Your task
All the data should be transcribed exactly, with every line kept.

Source texts of formatted documents:
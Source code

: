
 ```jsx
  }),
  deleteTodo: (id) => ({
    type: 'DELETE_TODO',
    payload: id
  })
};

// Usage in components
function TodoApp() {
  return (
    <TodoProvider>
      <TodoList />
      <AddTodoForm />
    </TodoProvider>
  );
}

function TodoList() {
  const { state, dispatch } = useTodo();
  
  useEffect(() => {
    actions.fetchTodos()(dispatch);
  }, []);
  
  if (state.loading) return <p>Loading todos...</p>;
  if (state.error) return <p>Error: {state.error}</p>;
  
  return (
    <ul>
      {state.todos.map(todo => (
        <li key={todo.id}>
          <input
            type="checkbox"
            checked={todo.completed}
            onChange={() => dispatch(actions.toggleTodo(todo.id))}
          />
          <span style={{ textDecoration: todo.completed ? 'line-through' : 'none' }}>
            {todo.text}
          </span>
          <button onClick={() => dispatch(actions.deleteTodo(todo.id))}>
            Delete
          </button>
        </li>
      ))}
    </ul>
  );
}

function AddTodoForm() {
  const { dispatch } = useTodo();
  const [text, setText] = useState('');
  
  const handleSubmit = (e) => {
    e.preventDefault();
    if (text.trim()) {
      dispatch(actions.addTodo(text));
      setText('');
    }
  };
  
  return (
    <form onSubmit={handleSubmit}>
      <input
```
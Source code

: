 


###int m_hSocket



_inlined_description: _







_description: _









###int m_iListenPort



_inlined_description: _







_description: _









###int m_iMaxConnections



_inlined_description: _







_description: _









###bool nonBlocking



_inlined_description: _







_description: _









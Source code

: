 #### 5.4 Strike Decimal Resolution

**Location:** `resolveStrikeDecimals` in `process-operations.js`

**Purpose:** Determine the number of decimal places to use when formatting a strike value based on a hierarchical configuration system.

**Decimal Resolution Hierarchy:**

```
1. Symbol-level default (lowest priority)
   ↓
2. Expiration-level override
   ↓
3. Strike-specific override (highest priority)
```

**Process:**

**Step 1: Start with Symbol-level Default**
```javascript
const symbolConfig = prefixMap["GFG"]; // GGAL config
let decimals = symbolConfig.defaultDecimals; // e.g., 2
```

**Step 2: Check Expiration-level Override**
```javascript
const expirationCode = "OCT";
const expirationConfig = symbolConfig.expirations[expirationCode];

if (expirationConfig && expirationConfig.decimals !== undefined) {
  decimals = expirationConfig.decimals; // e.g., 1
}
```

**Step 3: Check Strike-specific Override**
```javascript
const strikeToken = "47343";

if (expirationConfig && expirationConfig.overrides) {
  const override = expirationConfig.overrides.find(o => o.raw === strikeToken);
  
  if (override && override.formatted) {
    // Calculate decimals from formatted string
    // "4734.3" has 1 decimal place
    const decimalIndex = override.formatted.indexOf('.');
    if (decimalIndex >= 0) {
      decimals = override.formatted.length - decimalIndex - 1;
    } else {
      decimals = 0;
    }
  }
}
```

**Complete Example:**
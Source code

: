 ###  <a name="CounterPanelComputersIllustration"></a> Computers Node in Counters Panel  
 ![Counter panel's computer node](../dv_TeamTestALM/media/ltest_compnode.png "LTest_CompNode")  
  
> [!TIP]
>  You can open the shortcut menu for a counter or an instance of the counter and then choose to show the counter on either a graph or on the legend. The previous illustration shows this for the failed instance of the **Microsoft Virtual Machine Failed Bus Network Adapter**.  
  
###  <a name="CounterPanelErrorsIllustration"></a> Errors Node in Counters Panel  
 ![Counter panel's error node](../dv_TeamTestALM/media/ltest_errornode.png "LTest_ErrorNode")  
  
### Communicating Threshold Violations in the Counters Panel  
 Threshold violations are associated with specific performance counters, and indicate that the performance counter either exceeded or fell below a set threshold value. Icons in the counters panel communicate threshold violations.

Solution to this problem
Source code

:
 ```jsx
  }),
  deleteTodo: (id) => ({
    type: 'DELETE_TODO',
    payload: id
  })
};

// Usage in components
function TodoApp() {
  return (
    <TodoProvider>
      <TodoList />
      <AddTodoForm />
    </TodoProvider>
  );
}

function TodoList() {
  const { state, dispatch } = useTodo();
  
  useEffect(() => {
    actions.fetchTodos()(dispatch);
  }, []);
  
  if (state.loading) return <p>Loading todos...</p>;
  if (state.error) return <p>Error: {state.error}</p>;
  
  return (
    <ul>
      {state.todos.map(todo => (
        <li key={todo.id}>
          <input
            type="checkbox"
            checked={todo.completed}
            onChange={() => dispatch(actions.toggleTodo(todo.id))}
          />
          <span style={{ textDecoration: todo.completed ? 'line-through' : 'none' }}>
            {todo.text}
          </span>
          <button onClick={() => dispatch(actions.deleteTodo(todo.id))}>
            Delete
          </button>
        </li>
      ))}
    </ul>
  );
}

function AddTodoForm() {
  const { dispatch } = useTodo();
  const [text, setText] = useState('');
  
  const handleSubmit = (e) => {
    e.preventDefault();
    if (text.trim()) {
      dispatch(actions.addTodo(text));
      setText('');
    }
  };
  
  return (
    <form onSubmit={handleSubmit}>
      <input
```
Source code

: 


###int m_hSocket



_inlined_description: _







_description: _









###int m_iListenPort



_inlined_description: _







_description: _









###int m_iMaxConnections



_inlined_description: _







_description: _









###bool nonBlocking



_inlined_description: _







_description: _









Source code

: #### 5.4 Strike Decimal Resolution

**Location:** `resolveStrikeDecimals` in `process-operations.js`

**Purpose:** Determine the number of decimal places to use when formatting a strike value based on a hierarchical configuration system.

**Decimal Resolution Hierarchy:**

```
1. Symbol-level default (lowest priority)
   ↓
2. Expiration-level override
   ↓
3. Strike-specific override (highest priority)
```

**Process:**

**Step 1: Start with Symbol-level Default**
```javascript
const symbolConfig = prefixMap["GFG"]; // GGAL config
let decimals = symbolConfig.defaultDecimals; // e.g., 2
```

**Step 2: Check Expiration-level Override**
```javascript
const expirationCode = "OCT";
const expirationConfig = symbolConfig.expirations[expirationCode];

if (expirationConfig && expirationConfig.decimals !== undefined) {
  decimals = expirationConfig.decimals; // e.g., 1
}
```

**Step 3: Check Strike-specific Override**
```javascript
const strikeToken = "47343";

if (expirationConfig && expirationConfig.overrides) {
  const override = expirationConfig.overrides.find(o => o.raw === strikeToken);
  
  if (override && override.formatted) {
    // Calculate decimals from formatted string
    // "4734.3" has 1 decimal place
    const decimalIndex = override.formatted.indexOf('.');
    if (decimalIndex >= 0) {
      decimals = override.formatted.length - decimalIndex - 1;
    } else {
      decimals = 0;
    }
  }
}
```

**Complete Example:**
Source code

: ###  <a name="CounterPanelComputersIllustration"></a> Computers Node in Counters Panel  
 ![Counter panel's computer node](../dv_TeamTestALM/media/ltest_compnode.png "LTest_CompNode")  
  
> [!TIP]
>  You can open the shortcut menu for a counter or an instance of the counter and then choose to show the counter on either a graph or on the legend. The previous illustration shows this for the failed instance of the **Microsoft Virtual Machine Failed Bus Network Adapter**.  
  
###  <a name="CounterPanelErrorsIllustration"></a> Errors Node in Counters Panel  
 ![Counter panel's error node](../dv_TeamTestALM/media/ltest_errornode.png "LTest_ErrorNode")  
  
### Communicating Threshold Violations in the Counters Panel  
 Threshold violations are associated with specific performance counters, and indicate that the performance counter either exceeded or fell below a set threshold value. Icons in the counters panel communicate threshold violations.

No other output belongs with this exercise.